6. En deuxième lieu, l'administration peut, en première instance comme en appel, faire valoir devant le juge de l'excès de pouvoir que la décision dont l'annulation est demandée est légalement justifiée par un motif, de droit ou de fait, autre que celui initialement indiqué, mais également fondé sur la situation existant à la date de cette décision. Il appartient alors au juge, après avoir mis à même l'auteur du recours de présenter ses observations sur la substitution ainsi sollicitée, de rechercher si un tel motif est de nature à fonder légalement la décision, puis d'apprécier s'il résulte de l'instruction que l'administration aurait pris la même décision si elle s'était fondée initialement sur ce motif. Dans l'affirmative il peut procéder à la substitution demandée, sous réserve toutefois qu'elle ne prive pas le requérant d'une garantie procédurale liée au motif substitué.

7. En l'espèce, l'AP-HP qui se borne à expliciter dans sa défense produite en appel ce qu'elle entend par " insubordination hiérarchique ", afin d'y inclure également le fait de tenir des propos désobligeants et agressifs à l'encontre de ses supérieurs hiérarchiques, ainsi que l'existence d'une attitude d'opposition et de désinvolture vis-à-vis des missions et de l'hôpital, celle-ci ne peut être regardée comme ayant sollicité une substitution de motifs.

8. Si l'AP-HP fait valoir que M. C...n'aurait pas procédé au contrôle d'identité d'un visiteur le 4 novembre 2014, que la rédaction du schéma directeur de sécurité dont il avait la charge aurait été très laborieuse et présenterait des insuffisances conceptuelles et rédactionnelles, que ses supérieurs auraient eu des difficultés pour obtenir rapidement des comptes rendus concernant les assemblées générales organisées par les syndicats de personnels à l'occasion de mouvements sociaux, qualifiés en outre d'incomplets, ces griefs sont étrangers au reproche d'insubordination hiérarchique retenu par le licenciement contesté.
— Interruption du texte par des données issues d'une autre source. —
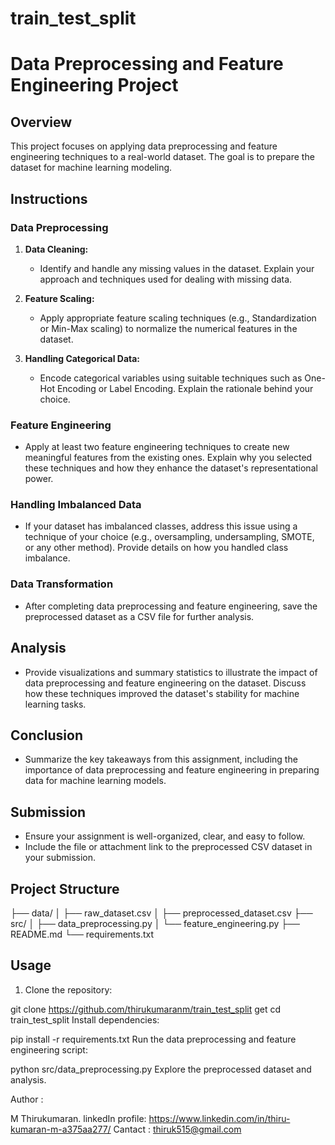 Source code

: # train_test_split


# Data Preprocessing and Feature Engineering Project

## Overview

This project focuses on applying data preprocessing and feature engineering techniques to a real-world dataset. The goal is to prepare the dataset for machine learning modeling.



## Instructions

### Data Preprocessing

1. **Data Cleaning:**
    - Identify and handle any missing values in the dataset. Explain your approach and techniques used for dealing with missing data.

2. **Feature Scaling:**
    - Apply appropriate feature scaling techniques (e.g., Standardization or Min-Max scaling) to normalize the numerical features in the dataset.

3. **Handling Categorical Data:**
    - Encode categorical variables using suitable techniques such as One-Hot Encoding or Label Encoding. Explain the rationale behind your choice.

### Feature Engineering

- Apply at least two feature engineering techniques to create new meaningful features from the existing ones. Explain why you selected these techniques and how they enhance the dataset's representational power.

### Handling Imbalanced Data

- If your dataset has imbalanced classes, address this issue using a technique of your choice (e.g., oversampling, undersampling, SMOTE, or any other method). Provide details on how you handled class imbalance.

### Data Transformation

- After completing data preprocessing and feature engineering, save the preprocessed dataset as a CSV file for further analysis.

## Analysis

- Provide visualizations and summary statistics to illustrate the impact of data preprocessing and feature engineering on the dataset. Discuss how these techniques improved the dataset's stability for machine learning tasks.

## Conclusion

- Summarize the key takeaways from this assignment, including the importance of data preprocessing and feature engineering in preparing data for machine learning models.

## Submission

- Ensure your assignment is well-organized, clear, and easy to follow.
- Include the file or attachment link to the preprocessed CSV dataset in your submission.

## Project Structure

├── data/
│ ├── raw_dataset.csv
│ ├── preprocessed_dataset.csv
├── src/
│ ├── data_preprocessing.py
│ └── feature_engineering.py
├── README.md
└── requirements.txt


## Usage

1. Clone the repository:

git clone https://github.com/thirukumaranm/train_test_split get
cd train_test_split
Install dependencies:


pip install -r requirements.txt
Run the data preprocessing and feature engineering script:


python src/data_preprocessing.py
Explore the preprocessed dataset and analysis.


Author :

M Thirukumaran.  linkedIn profile: https://www.linkedin.com/in/thiru-kumaran-m-a375aa277/
Cantact : thiruk515@gmail.com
9. En troisième lieu, il ressort des rapports versés au dossier par l'administration, qu'à l'occasion de la visite de l'hôpital Charles Foix, le 1er octobre 2014, par trois personnalités,

Mme Bernadette Chirac, présidente de la Fondation des hôpitaux de France, Mme E...G...et Mme H...A..., M. C...n'était pas présent sur les lieux pour recevoir les instructions des autorités administratives, trente minutes avant, alors que cela lui avait été expressément demandé. Des témoins attestent par ailleurs qu'à la suite d'une remarque formulée à ce sujet par la directrice adjointe de cet hôpital, il s'est violemment emporté, un autre directeur adjoint ayant dû intervenir pour lui demander de modérer ses propos.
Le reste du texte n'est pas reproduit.